Rendered images with source text:

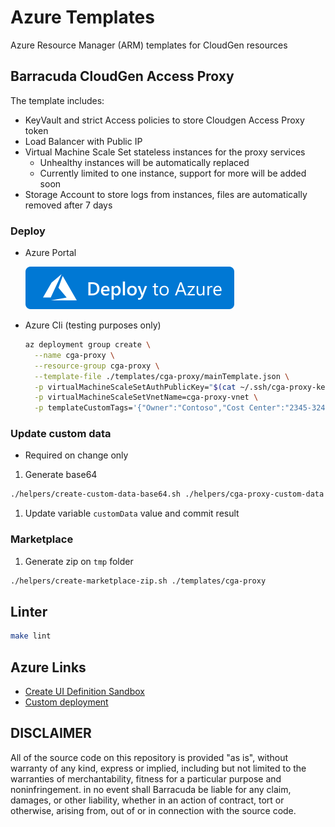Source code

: # Azure Templates

Azure Resource Manager (ARM) templates for CloudGen resources

## Barracuda CloudGen Access Proxy

The template includes:

- KeyVault and strict Access policies to store Cloudgen Access Proxy token
- Load Balancer with Public IP
- Virtual Machine Scale Set stateless instances for the proxy services
  - Unhealthy instances will be automatically replaced
  - Currently limited to one instance, support for more will be added soon
- Storage Account to store logs from instances, files are automatically removed after 7 days

### Deploy

- Azure Portal

  [![Deploy To Azure](./images/deploytoazure.svg?sanitize=true)](https://azuremarketplace.microsoft.com/en-us/marketplace/apps/barracudanetworks.barracuda-cga-proxy?tab=Overview)

- Azure Cli (testing purposes only)

  ```sh
  az deployment group create \
    --name cga-proxy \
    --resource-group cga-proxy \
    --template-file ./templates/cga-proxy/mainTemplate.json \
    -p virtualMachineScaleSetAuthPublicKey="$(cat ~/.ssh/cga-proxy-key.pub)" \
    -p virtualMachineScaleSetVnetName=cga-proxy-vnet \
    -p templateCustomTags='{"Owner":"Contoso","Cost Center":"2345-324"}'
  ```

### Update custom data

- Required on change only

1. Generate base64

  ```sh
  ./helpers/create-custom-data-base64.sh ./helpers/cga-proxy-custom-data.sh
  ```

1. Update variable `customData` value and commit result

### Marketplace

1. Generate zip on `tmp` folder

  ```sh
  ./helpers/create-marketplace-zip.sh ./templates/cga-proxy
  ```

## Linter

```sh
make lint
```

## Azure Links

- [Create UI Definition Sandbox](https://portal.azure.com/?feature.customPortal=false#blade/Microsoft_Azure_CreateUIDef/SandboxBlade)
- [Custom deployment](https://portal.azure.com/?feature.customPortal=false#create/Microsoft.Template)

## DISCLAIMER

All of the source code on this repository is provided "as is", without warranty of any kind,
express or implied, including but not limited to the warranties of merchantability,
fitness for a particular purpose and noninfringement. in no event shall Barracuda be liable for any claim,
damages, or other liability, whether in an action of contract, tort or otherwise, arising from,
out of or in connection with the source code.
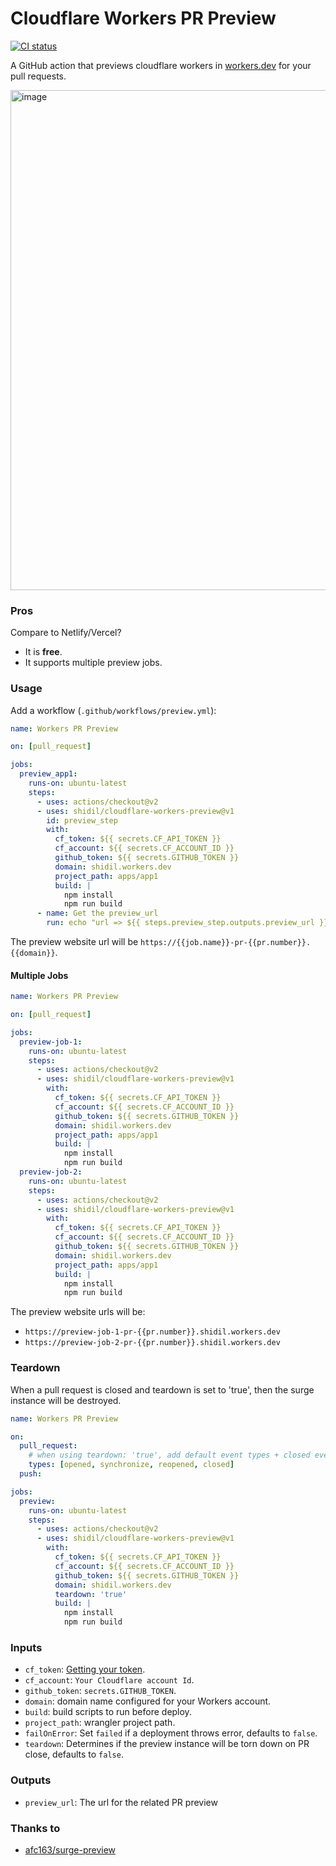 # Cloudflare Workers PR Preview

[![CI status][github-action-image]][github-action-url]

[github-action-image]: https://github.com/shidil/cloudflare-workers-preview/workflows/build-test/badge.svg
[github-action-url]: https://github.com/shidil/cloudflare-workers-preview/actions?query=workflow%3Abuild-test

A GitHub action that previews cloudflare workers in [workers.dev](https://workers.dev/) for your pull requests.

<img width="800" alt="image" src="https://user-images.githubusercontent.com/507615/90243810-2230b480-de62-11ea-9a2c-9e869a2067dd.png">

### Pros

Compare to Netlify/Vercel?

- It is **free**.
- It supports multiple preview jobs.

### Usage

Add a workflow (`.github/workflows/preview.yml`):

```yaml
name: Workers PR Preview

on: [pull_request]

jobs:
  preview_app1:
    runs-on: ubuntu-latest
    steps:
      - uses: actions/checkout@v2
      - uses: shidil/cloudflare-workers-preview@v1
        id: preview_step
        with:
          cf_token: ${{ secrets.CF_API_TOKEN }}
          cf_account: ${{ secrets.CF_ACCOUNT_ID }}
          github_token: ${{ secrets.GITHUB_TOKEN }}
          domain: shidil.workers.dev
          project_path: apps/app1
          build: |
            npm install
            npm run build
      - name: Get the preview_url
        run: echo "url => ${{ steps.preview_step.outputs.preview_url }}"
```

The preview website url will be `https://{{job.name}}-pr-{{pr.number}}.{{domain}}`.

#### Multiple Jobs

```yaml
name: Workers PR Preview

on: [pull_request]

jobs:
  preview-job-1:
    runs-on: ubuntu-latest
    steps:
      - uses: actions/checkout@v2
      - uses: shidil/cloudflare-workers-preview@v1
        with:
          cf_token: ${{ secrets.CF_API_TOKEN }}
          cf_account: ${{ secrets.CF_ACCOUNT_ID }}
          github_token: ${{ secrets.GITHUB_TOKEN }}
          domain: shidil.workers.dev
          project_path: apps/app1
          build: |
            npm install
            npm run build
  preview-job-2:
    runs-on: ubuntu-latest
    steps:
      - uses: actions/checkout@v2
      - uses: shidil/cloudflare-workers-preview@v1
        with:
          cf_token: ${{ secrets.CF_API_TOKEN }}
          cf_account: ${{ secrets.CF_ACCOUNT_ID }}
          github_token: ${{ secrets.GITHUB_TOKEN }}
          domain: shidil.workers.dev
          project_path: apps/app1
          build: |
            npm install
            npm run build
```

The preview website urls will be:

- `https://preview-job-1-pr-{{pr.number}}.shidil.workers.dev`
- `https://preview-job-2-pr-{{pr.number}}.shidil.workers.dev`

### Teardown

When a pull request is closed and teardown is set to 'true', then the surge instance will be destroyed.

```yaml
name: Workers PR Preview

on:
  pull_request:
    # when using teardown: 'true', add default event types + closed event type
    types: [opened, synchronize, reopened, closed]
  push:

jobs:
  preview:
    runs-on: ubuntu-latest
    steps:
      - uses: actions/checkout@v2
      - uses: shidil/cloudflare-workers-preview@v1
        with:
          cf_token: ${{ secrets.CF_API_TOKEN }}
          cf_account: ${{ secrets.CF_ACCOUNT_ID }}
          github_token: ${{ secrets.GITHUB_TOKEN }}
          domain: shidil.workers.dev
          teardown: 'true'
          build: |
            npm install
            npm run build
```

### Inputs

- `cf_token`: [Getting your token](https://developers.cloudflare.com/workers/cli-wrangler/authentication#generate-tokens).
- `cf_account`: `Your Cloudflare account Id`.
- `github_token`: `secrets.GITHUB_TOKEN`.
- `domain`: domain name configured for your Workers account.
- `build`: build scripts to run before deploy.
- `project_path`: wrangler project path.
- `failOnError`: Set `failed` if a deployment throws error, defaults to `false`.
- `teardown`: Determines if the preview instance will be torn down on PR close, defaults to `false`.

### Outputs

- `preview_url`: The url for the related PR preview

### Thanks to

- [afc163/surge-preview](https://github.com/afc163/surge-preview)
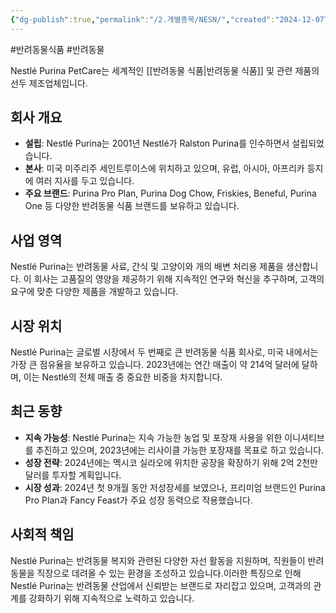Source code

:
 ```yaml
---
{"dg-publish":true,"permalink":"/2.개별종목/NESN/","created":"2024-12-07T12:36:25.370+09:00","updated":"2025-07-29T21:37:04.965+09:00"}
---
```


#반려동물식품 #반려동물 

Nestlé Purina PetCare는 세계적인 [[반려동물 식품\|반려동물 식품]] 및 관련 제품의 선두 제조업체입니다.

## 회사 개요

- **설립**: Nestlé Purina는 2001년 Nestlé가 Ralston Purina를 인수하면서 설립되었습니다.
- **본사**: 미국 미주리주 세인트루이스에 위치하고 있으며, 유럽, 아시아, 아프리카 등지에 여러 지사를 두고 있습니다.
- **주요 브랜드**: Purina Pro Plan, Purina Dog Chow, Friskies, Beneful, Purina One 등 다양한 반려동물 식품 브랜드를 보유하고 있습니다.

## 사업 영역

Nestlé Purina는 반려동물 사료, 간식 및 고양이와 개의 배변 처리용 제품을 생산합니다. 이 회사는 고품질의 영양을 제공하기 위해 지속적인 연구와 혁신을 추구하며, 고객의 요구에 맞춘 다양한 제품을 개발하고 있습니다.

## 시장 위치

Nestlé Purina는 글로벌 시장에서 두 번째로 큰 반려동물 식품 회사로, 미국 내에서는 가장 큰 점유율을 보유하고 있습니다. 2023년에는 연간 매출이 약 214억 달러에 달하며, 이는 Nestlé의 전체 매출 중 중요한 비중을 차지합니다.

## 최근 동향

- **지속 가능성**: Nestlé Purina는 지속 가능한 농업 및 포장재 사용을 위한 이니셔티브를 추진하고 있으며, 2023년에는 리사이클 가능한 포장재를 목표로 하고 있습니다.
- **성장 전략**: 2024년에는 멕시코 실라오에 위치한 공장을 확장하기 위해 2억 2천만 달러를 투자할 계획입니다.
- **시장 성과**: 2024년 첫 9개월 동안 저성장세를 보였으나, 프리미엄 브랜드인 Purina Pro Plan과 Fancy Feast가 주요 성장 동력으로 작용했습니다.

## 사회적 책임

Nestlé Purina는 반려동물 복지와 관련된 다양한 자선 활동을 지원하며, 직원들이 반려동물을 직장으로 데려올 수 있는 환경을 조성하고 있습니다.이러한 특징으로 인해 Nestlé Purina는 반려동물 산업에서 신뢰받는 브랜드로 자리잡고 있으며, 고객과의 관계를 강화하기 위해 지속적으로 노력하고 있습니다.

» AIM OF THE EXERCISE
Repeat, word for word and with no pictures, only the lines running from the beginning of the data to the line that contains "- Required on change only".

» SOLUTION
Source code

: # Azure Templates

Azure Resource Manager (ARM) templates for CloudGen resources

## Barracuda CloudGen Access Proxy

The template includes:

- KeyVault and strict Access policies to store Cloudgen Access Proxy token
- Load Balancer with Public IP
- Virtual Machine Scale Set stateless instances for the proxy services
  - Unhealthy instances will be automatically replaced
  - Currently limited to one instance, support for more will be added soon
- Storage Account to store logs from instances, files are automatically removed after 7 days

### Deploy

- Azure Portal

  [![Deploy To Azure](./images/deploytoazure.svg?sanitize=true)](https://azuremarketplace.microsoft.com/en-us/marketplace/apps/barracudanetworks.barracuda-cga-proxy?tab=Overview)

- Azure Cli (testing purposes only)

  ```sh
  az deployment group create \
    --name cga-proxy \
    --resource-group cga-proxy \
    --template-file ./templates/cga-proxy/mainTemplate.json \
    -p virtualMachineScaleSetAuthPublicKey="$(cat ~/.ssh/cga-proxy-key.pub)" \
    -p virtualMachineScaleSetVnetName=cga-proxy-vnet \
    -p templateCustomTags='{"Owner":"Contoso","Cost Center":"2345-324"}'
  ```

### Update custom data

- Required on change only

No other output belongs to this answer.